Metode apa yang bisa dipilih ?
A. NON-HORMONAL
Ini merupakan pilihan pertama bagi ibu yang ingin menyusui dan mengatur jarak kehamilan berikutnya. Karena tidak ada hormon yang terlibat dan memengaruhi ASI.
Apa saja pilihannya ?
- Alat kontrasepsi dalam rahim (AKDR)/IUD. Ini merupakan pilihan pertama bagi ibu yang belum menginginkan kontrasepsi mantap. AKDR dapat mulai digunakan setelah satu bulan pasca melahirkan, biasanya pada akhir masa nifas. Sebenarnya AKDR dapat digunakan lebih awal yaitu pada 48 jam pertama pasca melahirkan, namun risiko AKDR keluar akan lebih besar.
- Kontrasepsi mantap (sterilisasi). Tepat digunakan bagi pasangan yang tidak menginginkan anak lagi.
- Diafragma, gel spermisida, dan kondom. Dapat menjadi pilihan wanita dengan keluhan vagina kering karena selama menyusui terjadi penurunan estrogen.
B. HORMONAL
Kontrasepsi ini kerap membuat ibu ragu-ragu karena takut produksi ASI terganggu atau ada kandungan hormon yang bercampur dengan ASI. Memang ada hormon yang akan masuk ke ASI, namun jumlahnya relatif kecil, yakni sekitar 1%. Penelitian membuktikan bahwa kontrasepsi hormonal tidak memengaruhi pertumbuhan si kecil.
Apa saja pilihannya ?
- Pil KB progesteron. Cocok digunakan karena terbukti aman dan tidak memengaruhi jumlah dan kualitas ASI. Penggunaannya dapat dimulai kapanpun, bahkan pada masa nifas. Jika dikonsumsi setelah hari ke-21 pasca melahirkan, ibu memerlukan kontrasepsi tambahan seperti kondom selama 2 hari. Angka keberhasilannya cukup tinggi, sekitar 99%.
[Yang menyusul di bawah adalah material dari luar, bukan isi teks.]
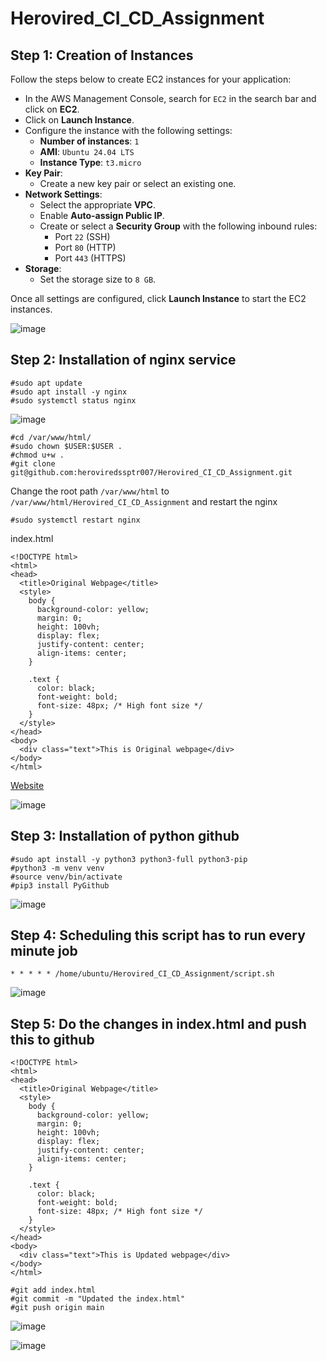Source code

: # Herovired_CI_CD_Assignment

## Step 1: Creation of Instances

Follow the steps below to create EC2 instances for your application:

- In the AWS Management Console, search for `EC2` in the search bar and click on **EC2**.
- Click on **Launch Instance**.
- Configure the instance with the following settings:
  - **Number of instances**: `1`
  - **AMI**: `Ubuntu 24.04 LTS`
  - **Instance Type**: `t3.micro`
- **Key Pair**:
  - Create a new key pair or select an existing one.
- **Network Settings**:
  - Select the appropriate **VPC**.
  - Enable **Auto-assign Public IP**.
  - Create or select a **Security Group** with the following inbound rules:
    - Port `22` (SSH)
    - Port `80` (HTTP)
    - Port `443` (HTTPS)
- **Storage**:
  - Set the storage size to `8 GB`.

Once all settings are configured, click **Launch Instance** to start the EC2 instances.

![image](https://github.com/user-attachments/assets/a9704bbf-dd14-4e72-ad4d-7f12c7558a61)

## Step 2: Installation of nginx service
```
#sudo apt update
#sudo apt install -y nginx
#sudo systemctl status nginx
```
![image](https://github.com/user-attachments/assets/7beaf86a-9631-4138-964d-1c7f80518d49)

```
#cd /var/www/html/
#sudo chown $USER:$USER .
#chmod u+w .
#git clone git@github.com:heroviredssptr007/Herovired_CI_CD_Assignment.git
```
Change the root path `/var/www/html` to `/var/www/html/Herovired_CI_CD_Assignment` and restart the nginx

```
#sudo systemctl restart nginx
```
index.html
```
<!DOCTYPE html>
<html>
<head>
  <title>Original Webpage</title>
  <style>
    body {
      background-color: yellow;
      margin: 0;
      height: 100vh;
      display: flex;
      justify-content: center;
      align-items: center;
    }

    .text {
      color: black;
      font-weight: bold;
      font-size: 48px; /* High font size */
    }
  </style>
</head>
<body>
  <div class="text">This is Original webpage</div>
</body>
</html>
```

[Website](http://100.25.143.57/)

![image](https://github.com/user-attachments/assets/7be504dc-44fe-4d60-9ed4-5e5200ac5ca9)


## Step 3: Installation of python github
```
#sudo apt install -y python3 python3-full python3-pip
#python3 -m venv venv
#source venv/bin/activate
#pip3 install PyGithub
```
![image](https://github.com/user-attachments/assets/fb11bfdf-4991-4ba2-b840-014e907cc0e6)

## Step 4: Scheduling this script has to run every minute job
```
* * * * * /home/ubuntu/Herovired_CI_CD_Assignment/script.sh
```

![image](https://github.com/user-attachments/assets/bb3275cc-e5bd-4f67-9fbb-b1b46c9a31c9)

## Step 5: Do the changes in index.html and push this to github
```
<!DOCTYPE html>
<html>
<head>
  <title>Original Webpage</title>
  <style>
    body {
      background-color: yellow;
      margin: 0;
      height: 100vh;
      display: flex;
      justify-content: center;
      align-items: center;
    }

    .text {
      color: black;
      font-weight: bold;
      font-size: 48px; /* High font size */
    }
  </style>
</head>
<body>
  <div class="text">This is Updated webpage</div>
</body>
</html>
```

```
#git add index.html
#git commit -m "Updated the index.html"
#git push origin main
```
![image](https://github.com/user-attachments/assets/b0ee3aa0-0e18-4fed-ac98-7074619e5512)

![image](https://github.com/user-attachments/assets/e7a1bdbf-011a-45e7-a2ff-c0f77f9f5986)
- KB suntik. Ibu dapat memilih metode ini karena obat yang disuntikkan hanya mengandung progesterone dan tidak memengaruhi ASI. Cara kerja hampir sama dengan pil progesterone, hanya saja dosisnya lebih besar dan pemberiannya satu bulan sekali. Sebaiknya suntikan KB diberikan setelah minggu ke-6 pasca melahirkan untuk menunggu sistem saraf pusat, hati, dan organ bayi lainnya cukup matang.
- KB implant. Tergolong aman karena hanya mengandung progesterone dan dapat dimulai kapan saja. Jika implant dimasukkan setelah hari ke-28 pasca melahirkan, maka ibu memerlukan kontrasepsi tambahan selama 7 hari.
- Pil KB kombinasi (estrogen dan progesteron)
Pil KB yang mendominasi pasaran di masyarakat ini kurang cocok digunakan oleh ibu yang ingin menyusui bayinya, karena dapat mengurangi produksi ASI. Namun jika terpaksa ibu menggunakan pil KB ini disarankan digunakan setelah 6 minggu pasca melahirkan.
Referensi :
- Faculty of Family Planning and Reproductive Health Care Clinical Effectiveness Unit FFPRHC. Guidance – Contraceptive choices for breastfeeding women. Journal of Family Planning and Reproductive Health Care. 2004;30(3): 181-189.